**Exercise details**.
Reproduce all the entries exactly and keep the pictures out.

--- Information ---

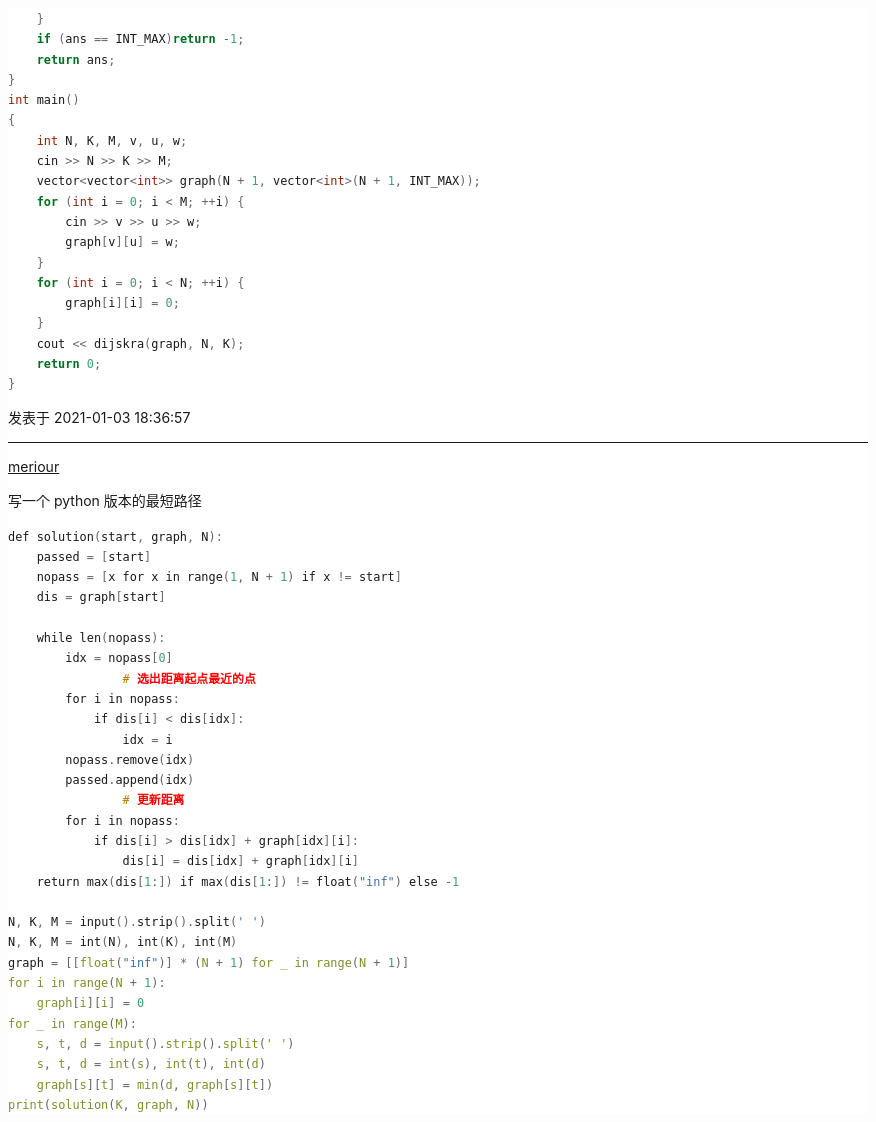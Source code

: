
 ```cpp
    }
    if (ans == INT_MAX)return -1;
    return ans;
}
int main()
{
    int N, K, M, v, u, w;
    cin >> N >> K >> M;
    vector<vector<int>> graph(N + 1, vector<int>(N + 1, INT_MAX));
    for (int i = 0; i < M; ++i) {
        cin >> v >> u >> w;
        graph[v][u] = w;
    }
    for (int i = 0; i < N; ++i) {
        graph[i][i] = 0;
    }
    cout << dijskra(graph, N, K);
    return 0;
}
```

发表于 2021-01-03 18:36:57

* * *

[meriour](https://www.nowcoder.com/profile/977281236)

写一个 python 版本的最短路径

```cpp
def solution(start, graph, N):
    passed = [start]
    nopass = [x for x in range(1, N + 1) if x != start]
    dis = graph[start]

    while len(nopass):
        idx = nopass[0]
                # 选出距离起点最近的点
        for i in nopass:
            if dis[i] < dis[idx]:
                idx = i
        nopass.remove(idx)
        passed.append(idx)
                # 更新距离
        for i in nopass:
            if dis[i] > dis[idx] + graph[idx][i]:
                dis[i] = dis[idx] + graph[idx][i]
    return max(dis[1:]) if max(dis[1:]) != float("inf") else -1

N, K, M = input().strip().split(' ')
N, K, M = int(N), int(K), int(M)
graph = [[float("inf")] * (N + 1) for _ in range(N + 1)]
for i in range(N + 1):
    graph[i][i] = 0
for _ in range(M):
    s, t, d = input().strip().split(' ')
    s, t, d = int(s), int(t), int(d)
    graph[s][t] = min(d, graph[s][t])
print(solution(K, graph, N))

```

---

**Answer box**.
Source code

:
 ```cpp
    }
    if (ans == INT_MAX)return -1;
    return ans;
}
int main()
{
    int N, K, M, v, u, w;
    cin >> N >> K >> M;
    vector<vector<int>> graph(N + 1, vector<int>(N + 1, INT_MAX));
    for (int i = 0; i < M; ++i) {
        cin >> v >> u >> w;
        graph[v][u] = w;
    }
    for (int i = 0; i < N; ++i) {
        graph[i][i] = 0;
    }
    cout << dijskra(graph, N, K);
    return 0;
}
```

发表于 2021-01-03 18:36:57

* * *

[meriour](https://www.nowcoder.com/profile/977281236)

写一个 python 版本的最短路径

```cpp
def solution(start, graph, N):
    passed = [start]
    nopass = [x for x in range(1, N + 1) if x != start]
    dis = graph[start]

    while len(nopass):
        idx = nopass[0]
                # 选出距离起点最近的点
        for i in nopass:
            if dis[i] < dis[idx]:
                idx = i
        nopass.remove(idx)
        passed.append(idx)
                # 更新距离
        for i in nopass:
            if dis[i] > dis[idx] + graph[idx][i]:
                dis[i] = dis[idx] + graph[idx][i]
    return max(dis[1:]) if max(dis[1:]) != float("inf") else -1

N, K, M = input().strip().split(' ')
N, K, M = int(N), int(K), int(M)
graph = [[float("inf")] * (N + 1) for _ in range(N + 1)]
for i in range(N + 1):
    graph[i][i] = 0
for _ in range(M):
    s, t, d = input().strip().split(' ')
    s, t, d = int(s), int(t), int(d)
    graph[s][t] = min(d, graph[s][t])
print(solution(K, graph, N))

```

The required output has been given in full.